Call for Chapter Proposals for Edited Volume: Constructing the Other: Empathy and the Ethics of Imagining Difference in Literature
A central question engaging literary scholars today is can the practice of reading literatures make humans empathetic, especially towards those who do not share similar socio-cultural or experiential backgrounds? Postcolonial theorists largely reject this possibility by finding empathy to be a bad criterion for supporting ethical cross-border-identification in literature. Some such as Marcus Wood and Fredric Jameson dismiss empathy as an ideology that promotes colonial subject imposition. Others such as Steven Aschheim and Paul Bloom maintain that as an emotion, empathy is more likely to promote ego-centrism and self-directed behaviors. The disdain that most postcolonial theorists have for empathy is nonetheless vigorously contradicted in practice by creative writers who strategically employ empathy in their writing in reaching out to audiences both near and far (Suzanne Keen’s emphasis). Virginia Woolf, for instance, recommends that novelists should devote themselves to “character-reading,” the everyday act of observing people, to portray a complex interior to their characters and to enhance relatability for readers. Amitav Ghosh, in novels such as The Glass Palace and The Hungry Tide, utilizes linguistic strategies and nonverbal cues as narrative vehicles to demonstrate how the interiority of others (including humans and non-humans) can be ethically and responsibly imagined. Edwidge Danticat uses first-person narrative and child characters in nuanced ways to set off layers of border crossing between the narrator, writer, and reader. These writers thus create what the scholar Shameem Black calls “border crossing fictions;” fictions that not only confront the ethical challenges of writing difference but also offer non-coercive alternatives to representational violence.
This volume explores how creative writers, scholars, teachers and artists recruit empathy in imaginative ways to ethically engage otherness and border-crossing. Contributors are invited to examine the intersections of empathy and literature/art in diverse and interdisciplinary ways. Some possible focuses may include; how artists and creative writers deploy narrative strategies to ethically imagine otherness and border-crossing? How can border-crossing empathy allow us to dismantle colonial, hegemonic, and other forms of representational violence? How can narrative empathy allow us to move beyond anthropocentric limitations in imagining non-human planetary consciousness? How can writers and artists encounter their own prejudices and blindspots in crafting ethical and empathetic border-crossing strategies? How can the teaching of empathy enrich student encounters with narratives of difference? How can empathy produce new forms of ethicality and inter-subjective alliance in war-torn and conflicted regions? How can narrative empathy complicate our understanding of the enemy in narratives of war? Are there particular literary tools and strategies that can be consistently identified across different texts as a vehicle for empathy? And finally, how do writers and scholars engage empathy as a criterion for evaluating literature?

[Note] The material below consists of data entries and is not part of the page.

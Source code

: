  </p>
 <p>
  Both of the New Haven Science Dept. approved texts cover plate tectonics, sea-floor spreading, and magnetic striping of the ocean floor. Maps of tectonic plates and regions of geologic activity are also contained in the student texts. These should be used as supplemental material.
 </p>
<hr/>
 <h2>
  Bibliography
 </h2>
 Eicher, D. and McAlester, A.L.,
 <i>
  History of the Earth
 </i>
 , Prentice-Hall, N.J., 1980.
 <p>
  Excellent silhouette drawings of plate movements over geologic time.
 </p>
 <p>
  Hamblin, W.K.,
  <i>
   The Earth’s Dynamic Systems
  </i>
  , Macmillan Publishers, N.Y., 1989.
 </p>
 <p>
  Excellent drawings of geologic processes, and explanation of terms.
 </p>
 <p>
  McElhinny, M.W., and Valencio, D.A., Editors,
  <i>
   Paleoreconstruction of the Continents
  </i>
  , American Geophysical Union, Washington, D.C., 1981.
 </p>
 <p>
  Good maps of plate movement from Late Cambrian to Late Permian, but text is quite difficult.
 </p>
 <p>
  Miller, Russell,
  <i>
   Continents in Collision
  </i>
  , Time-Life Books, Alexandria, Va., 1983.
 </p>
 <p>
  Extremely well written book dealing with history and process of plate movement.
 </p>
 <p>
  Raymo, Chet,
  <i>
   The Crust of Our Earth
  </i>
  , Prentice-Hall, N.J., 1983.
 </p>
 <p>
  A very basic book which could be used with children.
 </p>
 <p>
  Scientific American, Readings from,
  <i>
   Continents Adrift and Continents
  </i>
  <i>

Please submit a CV and a 300-word abstract by October 31, 2022. Full Drafts of approx. 7000 words will be due in May 2023. We have received positive interest for publication from Brill for their Studies in Comparative Literature book series. Abstracts and queries should be directed to the primary email id empathy.bordercrossing@gmail.com. Interested participants may also send queries to the co-editors at their individual email ids: Dr. Arnab Dutta Roy (aroy@fgcu.edu) and Dr. Shailen Mishra (smishra1@swarthmore.edu).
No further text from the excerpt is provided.